Uma onda de calor intenso, acompanhada de ventos fortes, está provocando incêndios florestais em vários países da Europa, com ênfase na região Sul do continente. O fenômeno, que se intensificou com uma segunda onda de calor em um verão que teve início há apenas duas semanas, mobiliza esforços internacionais e afeta áreas rurais, polos industriais e zonas turísticas.

Impactos na Grécia e em Portugal

Na Grécia, as chamas destruíram duas fábricas e forçaram a evacuação de residentes em uma área rural. Em resposta à combinação de altas temperaturas e rajadas de vento, as autoridades locais emitiram um alerta laranja para a capital, Atenas, e para a Ilha de Creta.

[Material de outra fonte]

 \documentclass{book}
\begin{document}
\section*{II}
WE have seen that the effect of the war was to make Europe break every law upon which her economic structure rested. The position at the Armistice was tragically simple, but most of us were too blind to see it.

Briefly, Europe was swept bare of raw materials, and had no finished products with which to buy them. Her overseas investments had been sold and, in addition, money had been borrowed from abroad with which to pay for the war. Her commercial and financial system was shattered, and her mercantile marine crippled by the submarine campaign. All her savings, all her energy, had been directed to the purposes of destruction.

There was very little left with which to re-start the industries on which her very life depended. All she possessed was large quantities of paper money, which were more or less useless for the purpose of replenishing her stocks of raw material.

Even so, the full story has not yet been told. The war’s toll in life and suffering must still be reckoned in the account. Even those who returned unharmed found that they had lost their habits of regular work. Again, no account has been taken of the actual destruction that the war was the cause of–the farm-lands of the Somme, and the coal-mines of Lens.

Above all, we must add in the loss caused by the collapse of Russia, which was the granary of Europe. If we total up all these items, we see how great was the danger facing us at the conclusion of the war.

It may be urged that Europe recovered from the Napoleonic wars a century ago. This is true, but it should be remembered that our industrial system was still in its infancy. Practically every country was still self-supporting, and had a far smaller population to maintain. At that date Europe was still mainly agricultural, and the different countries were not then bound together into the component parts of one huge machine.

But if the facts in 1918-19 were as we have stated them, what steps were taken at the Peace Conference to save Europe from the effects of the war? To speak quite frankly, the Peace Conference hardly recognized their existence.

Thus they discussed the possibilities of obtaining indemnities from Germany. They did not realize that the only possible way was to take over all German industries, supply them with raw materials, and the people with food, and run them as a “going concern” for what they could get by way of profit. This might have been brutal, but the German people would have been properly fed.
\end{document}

Em Portugal, a região de Viseu, situada a cerca de 300 quilômetros da capital, Lisboa, também enfrenta a devastação causada pelos incêndios. Até o momento, mais de 10 mil hectares de vegetação foram consumidos pelas chamas. Centenas de bombeiros estão envolvidos nas operações de combate ao fogo, e o governo português solicitou reforço emergencial à Comunidade Europeia para conter a propagação do desastre.

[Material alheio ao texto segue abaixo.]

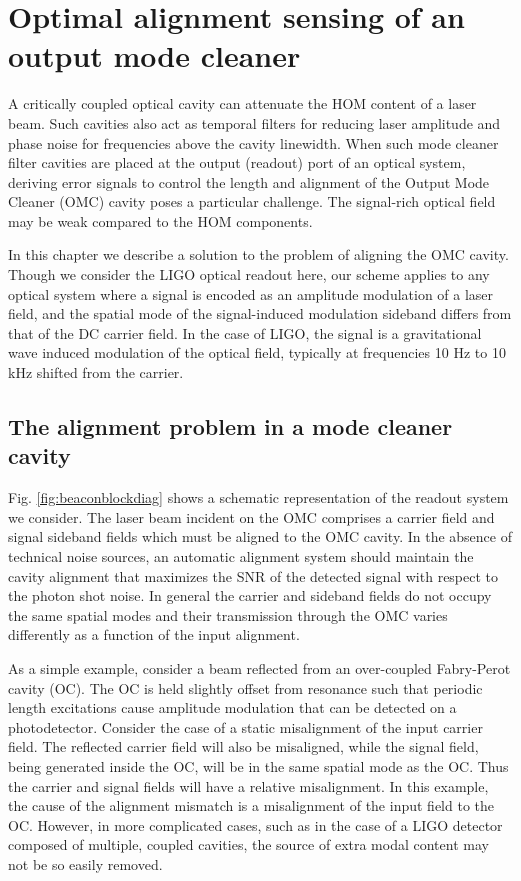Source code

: \chapter{Optimal alignment sensing of an output mode cleaner}

A critically coupled optical cavity can attenuate the HOM content of a laser beam. %
Such cavities also act as temporal filters for reducing laser amplitude and phase noise for frequencies above the cavity linewidth. %
When such mode cleaner filter cavities are placed at the output (readout) port of an optical system, deriving error signals to control the length and alignment of the Output Mode Cleaner (OMC) cavity poses a particular challenge. %
The signal-rich optical field may be weak compared to the HOM components. %


In this chapter we describe a solution to the problem of aligning the OMC cavity. %
Though we consider the LIGO optical readout here, our scheme applies to any optical system where a signal is encoded as an amplitude modulation of a laser field, and the spatial mode of the signal-induced modulation sideband differs from that of the DC carrier field. %
 In the case of LIGO, the signal is a gravitational wave induced modulation of the optical field, typically at frequencies 10 Hz to 10 kHz shifted from the carrier. %


\section{The alignment problem in a mode cleaner cavity}
%
Fig. %
\ref{fig:beaconblockdiag} shows a schematic representation of the readout system we consider. %
The laser beam incident on the OMC comprises a carrier field and signal sideband fields which must be aligned to the OMC cavity. %
In the absence of technical noise sources, an automatic alignment system should maintain the cavity alignment that maximizes the SNR of the detected signal with respect to the photon shot noise. %
In general the carrier and sideband fields do not occupy the same spatial modes and their transmission through the OMC varies differently as a function of the input alignment. %


As a simple example, consider a beam reflected from an over-coupled Fabry-Perot cavity (OC). %
The OC is held slightly offset from resonance such that periodic length excitations cause amplitude modulation that can be detected on a photodetector. %
Consider the case of a static misalignment of the input carrier field. %
The reflected carrier field will also be misaligned, while the signal field, being generated inside the OC, will be in the same spatial mode as the OC. %
Thus the carrier and signal fields will have a relative misalignment. %
In this example, the cause of the alignment mismatch is a misalignment of the input field to the OC. %
However, in more complicated cases, such as in the case of a LIGO detector composed of multiple, coupled cavities, the source of extra modal content may not be so easily removed.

Desafios na França e em outras regiões

Na França, uma operação com 750 bombeiros está em andamento para controlar um incêndio em uma área de difícil acesso próxima à fronteira com a Espanha. Assim como nos outros países afetados, os ventos fortes na região dificultam o trabalho das equipes de segurança e aceleram a propagação das chamas, mantendo as autoridades em estado de alerta máximo.

A situação se torna cada vez mais crítica à medida que as temperaturas continuam a subir, e a previsão é de que a onda de calor persista, complicando ainda mais os esforços de contenção dos incêndios. Os incêndios florestais não apenas ameaçam a vida e a propriedade das pessoas, mas também têm um impacto significativo no meio ambiente e na economia local.